October is when I really start bustin’ out the soups and stews. I have said, so many times, if I could marry soup I probably would have. I just love soups and stews. The main difference between a soup and a stew is that soups are primarily liquid based and stews are solid foods that are cooked in liquid.
Since I have left the squash and carrots and apples in chunks for this dish, stew it is! You might think with the addition of apples into this stew that it would be sweet; it isn’t. There is a very subtle underlying sweet from the apple, but the predominant flavours are savory. The apple adds a very nice complement to the butternut squash.

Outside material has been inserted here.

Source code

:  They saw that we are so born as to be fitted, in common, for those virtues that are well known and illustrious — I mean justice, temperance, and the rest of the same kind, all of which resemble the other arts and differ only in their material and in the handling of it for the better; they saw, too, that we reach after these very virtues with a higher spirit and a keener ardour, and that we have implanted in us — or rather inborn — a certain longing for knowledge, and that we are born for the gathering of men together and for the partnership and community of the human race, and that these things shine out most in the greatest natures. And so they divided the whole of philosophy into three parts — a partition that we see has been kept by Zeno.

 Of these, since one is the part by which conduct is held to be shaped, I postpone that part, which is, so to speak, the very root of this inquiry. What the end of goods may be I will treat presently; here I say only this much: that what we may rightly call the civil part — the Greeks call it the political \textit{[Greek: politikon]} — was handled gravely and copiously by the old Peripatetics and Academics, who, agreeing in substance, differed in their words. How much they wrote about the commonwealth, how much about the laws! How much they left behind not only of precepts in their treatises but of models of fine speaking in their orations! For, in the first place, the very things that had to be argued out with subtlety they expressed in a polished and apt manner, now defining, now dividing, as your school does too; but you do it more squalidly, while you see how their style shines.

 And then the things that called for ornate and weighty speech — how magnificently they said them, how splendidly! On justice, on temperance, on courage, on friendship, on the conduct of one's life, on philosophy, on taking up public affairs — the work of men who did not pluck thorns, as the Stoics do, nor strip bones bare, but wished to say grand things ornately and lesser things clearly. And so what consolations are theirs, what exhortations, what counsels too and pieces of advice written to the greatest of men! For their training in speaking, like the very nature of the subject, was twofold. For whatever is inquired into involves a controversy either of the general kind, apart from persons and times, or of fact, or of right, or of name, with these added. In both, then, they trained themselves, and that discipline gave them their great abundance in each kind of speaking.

The butternut squash and carrots are oven roasted together; the apple is also roasted separately and for a shorter period. While they are all roasting, leeks are sweated in a tiny titch of butter along with some thyme and sage. Added to that will be sherry (or you could use a dry white wine), vegetable stock (or water), and some wild rice. The stockpot is covered to allow the wild rice to cook and then the roasted squash, carrots and apple are added along with just a hint of freshly grated nutmeg. That. Is. Autumn in a bowl.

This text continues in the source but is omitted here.